Stored data entries:
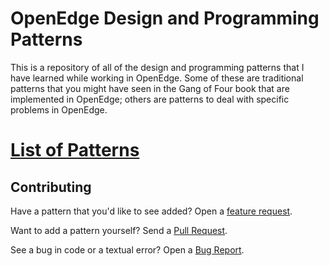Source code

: # OpenEdge Design and Programming Patterns

This is a repository of all of the design and programming patterns that I have learned while working in OpenEdge. Some of these are traditional patterns that you might have seen in the Gang of Four book that are implemented in OpenEdge; others are patterns to deal with specific problems in OpenEdge.

# [List of Patterns]()

## Contributing

Have a pattern that you'd like to see added? Open a [feature request][fr].

Want to add a pattern yourself? Send a [Pull Request][pr].

See a bug in code or a textual error? Open a [Bug Report][br].

[fr]: https://github.com/kihashi/oe-patterns/issues/new?template=feature_request.md
[pr]: https://github.com/kihashi/oe-patterns/compare
[br]: https://github.com/kihashi/oe-patterns/issues/new?template=bug_report.md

■ BRIEF
Print, with pictures removed, exactly the lines of the records above from the top through the line containing "[pr]: https://github.com/kihashi/oe-patterns/compare".

■ ANSWER SPACE
Source code

: # OpenEdge Design and Programming Patterns

This is a repository of all of the design and programming patterns that I have learned while working in OpenEdge. Some of these are traditional patterns that you might have seen in the Gang of Four book that are implemented in OpenEdge; others are patterns to deal with specific problems in OpenEdge.

# [List of Patterns]()

## Contributing

Have a pattern that you'd like to see added? Open a [feature request][fr].

Want to add a pattern yourself? Send a [Pull Request][pr].

See a bug in code or a textual error? Open a [Bug Report][br].

[fr]: https://github.com/kihashi/oe-patterns/issues/new?template=feature_request.md
[pr]: https://github.com/kihashi/oe-patterns/compare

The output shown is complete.